§ Study material:
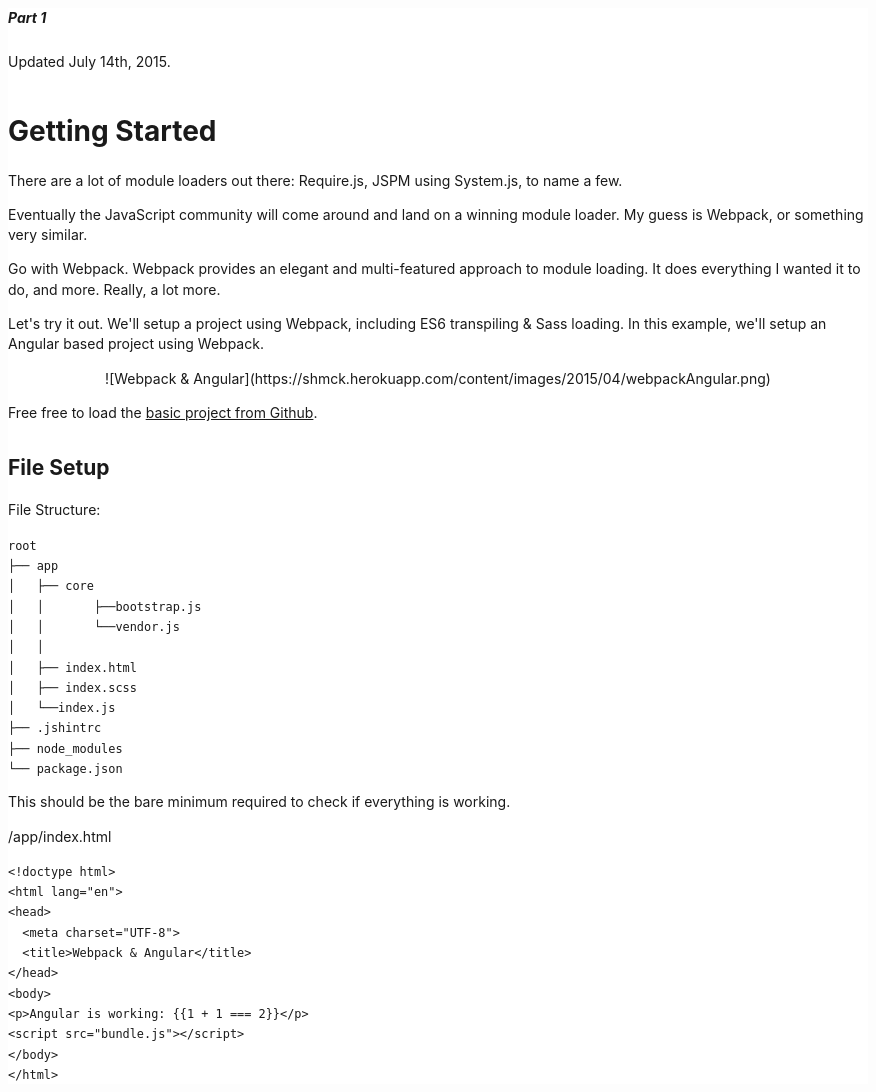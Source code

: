 ##### Part 1

<div class="update">Updated July 14th, 2015.</div>

# Getting Started

There are a lot of module loaders out there: Require.js, JSPM using System.js, to name a few. 

Eventually the JavaScript community will come around and land on a winning module loader. My guess is Webpack, or something very similar. 

Go with Webpack. Webpack provides an elegant and multi-featured approach to module loading. It does everything I wanted it to do, and more. Really, a lot more. 
  
Let's try it out. We'll setup a project using Webpack, including ES6 transpiling & Sass loading. In this example, we'll setup an Angular based project using Webpack.

<center>![Webpack & Angular](https://shmck.herokuapp.com/content/images/2015/04/webpackAngular.png)</center>

Free free to load the [basic project from Github](https://github.com/ShMcK/WebpackAngularDemos/tree/master/Part1).

## File Setup

File Structure:

```
root
├── app
│   ├── core
│   │       ├──bootstrap.js
│   │       └──vendor.js
│   │
│   ├── index.html
│   ├── index.scss
│   └──index.js
├── .jshintrc
├── node_modules
└── package.json
```

This should be the bare minimum required to check if everything is working.

/app/index.html

```markup
<!doctype html>
<html lang="en">
<head>
  <meta charset="UTF-8">
  <title>Webpack & Angular</title>
</head>
<body>
<p>Angular is working: {{1 + 1 === 2}}</p>
<script src="bundle.js"></script>
</body>
</html>
```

§ Exercise objective:
Reproduce each line above precisely, with no pictures.

§ Task output:
Source code

: ##### Part 1

<div class="update">Updated July 14th, 2015.</div>

# Getting Started

There are a lot of module loaders out there: Require.js, JSPM using System.js, to name a few. 

Eventually the JavaScript community will come around and land on a winning module loader. My guess is Webpack, or something very similar. 

Go with Webpack. Webpack provides an elegant and multi-featured approach to module loading. It does everything I wanted it to do, and more. Really, a lot more. 
  
Let's try it out. We'll setup a project using Webpack, including ES6 transpiling & Sass loading. In this example, we'll setup an Angular based project using Webpack.

<center>![Webpack & Angular](https://shmck.herokuapp.com/content/images/2015/04/webpackAngular.png)</center>

Free free to load the [basic project from Github](https://github.com/ShMcK/WebpackAngularDemos/tree/master/Part1).

## File Setup

File Structure:

```
root
├── app
│   ├── core
│   │       ├──bootstrap.js
│   │       └──vendor.js
│   │
│   ├── index.html
│   ├── index.scss
│   └──index.js
├── .jshintrc
├── node_modules
└── package.json
```

This should be the bare minimum required to check if everything is working.

/app/index.html

```markup
<!doctype html>
<html lang="en">
<head>
  <meta charset="UTF-8">
  <title>Webpack & Angular</title>
</head>
<body>
<p>Angular is working: {{1 + 1 === 2}}</p>
<script src="bundle.js"></script>
</body>
</html>
```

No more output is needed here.